▶ Work request
The copy has to match the data exactly and leave out every picture.

▶ Supplied material

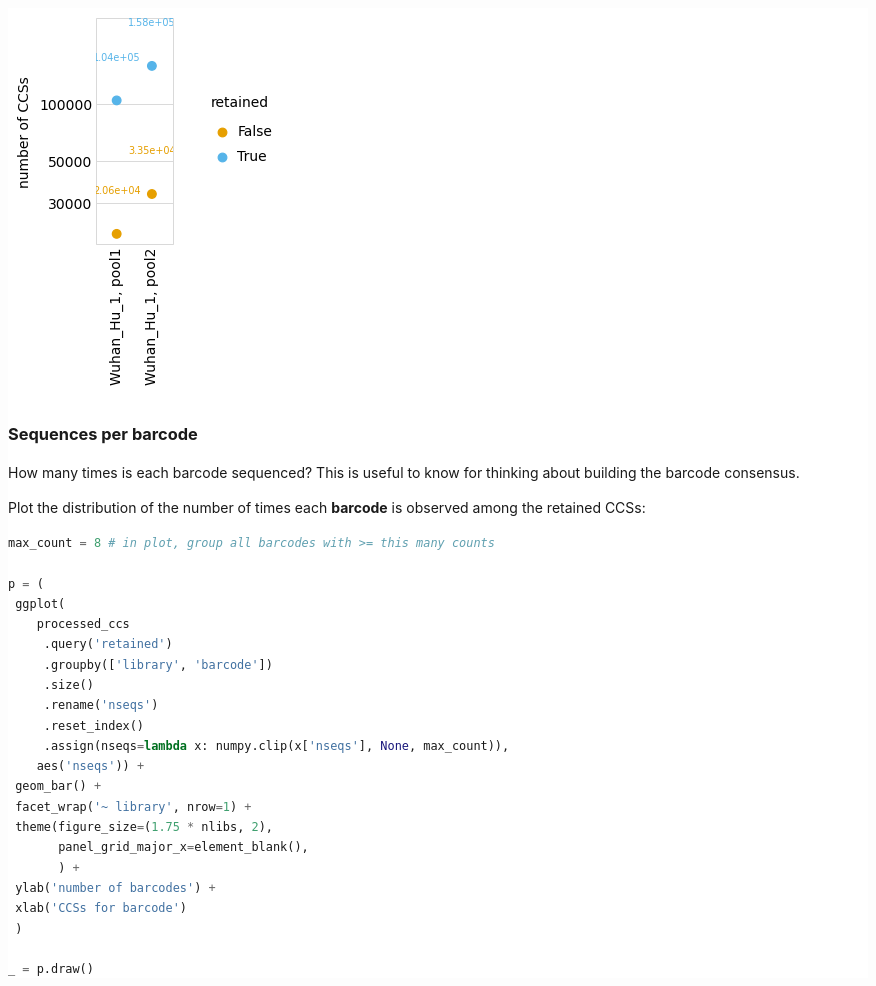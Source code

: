 ![png](process_ccs_Wuhan_Hu_1_files/process_ccs_Wuhan_Hu_1_63_0.png)
    


### Sequences per barcode
How many times is each barcode sequenced?
This is useful to know for thinking about building the barcode consensus.

Plot the distribution of the number of times each **barcode** is observed among the retained CCSs:


```python
max_count = 8 # in plot, group all barcodes with >= this many counts

p = (
 ggplot(
    processed_ccs
     .query('retained')
     .groupby(['library', 'barcode'])
     .size()
     .rename('nseqs')
     .reset_index()
     .assign(nseqs=lambda x: numpy.clip(x['nseqs'], None, max_count)),
    aes('nseqs')) +
 geom_bar() +
 facet_wrap('~ library', nrow=1) +
 theme(figure_size=(1.75 * nlibs, 2),
       panel_grid_major_x=element_blank(),
       ) +
 ylab('number of barcodes') +
 xlab('CCSs for barcode')
 )

_ = p.draw()
```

▶ Exercise solution
Source code

: ![png](process_ccs_Wuhan_Hu_1_files/process_ccs_Wuhan_Hu_1_63_0.png)
    


### Sequences per barcode
How many times is each barcode sequenced?
This is useful to know for thinking about building the barcode consensus.

Plot the distribution of the number of times each **barcode** is observed among the retained CCSs:


```python
max_count = 8 # in plot, group all barcodes with >= this many counts

p = (
 ggplot(
    processed_ccs
     .query('retained')
     .groupby(['library', 'barcode'])
     .size()
     .rename('nseqs')
     .reset_index()
     .assign(nseqs=lambda x: numpy.clip(x['nseqs'], None, max_count)),
    aes('nseqs')) +
 geom_bar() +
 facet_wrap('~ library', nrow=1) +
 theme(figure_size=(1.75 * nlibs, 2),
       panel_grid_major_x=element_blank(),
       ) +
 ylab('number of barcodes') +
 xlab('CCSs for barcode')
 )

_ = p.draw()
```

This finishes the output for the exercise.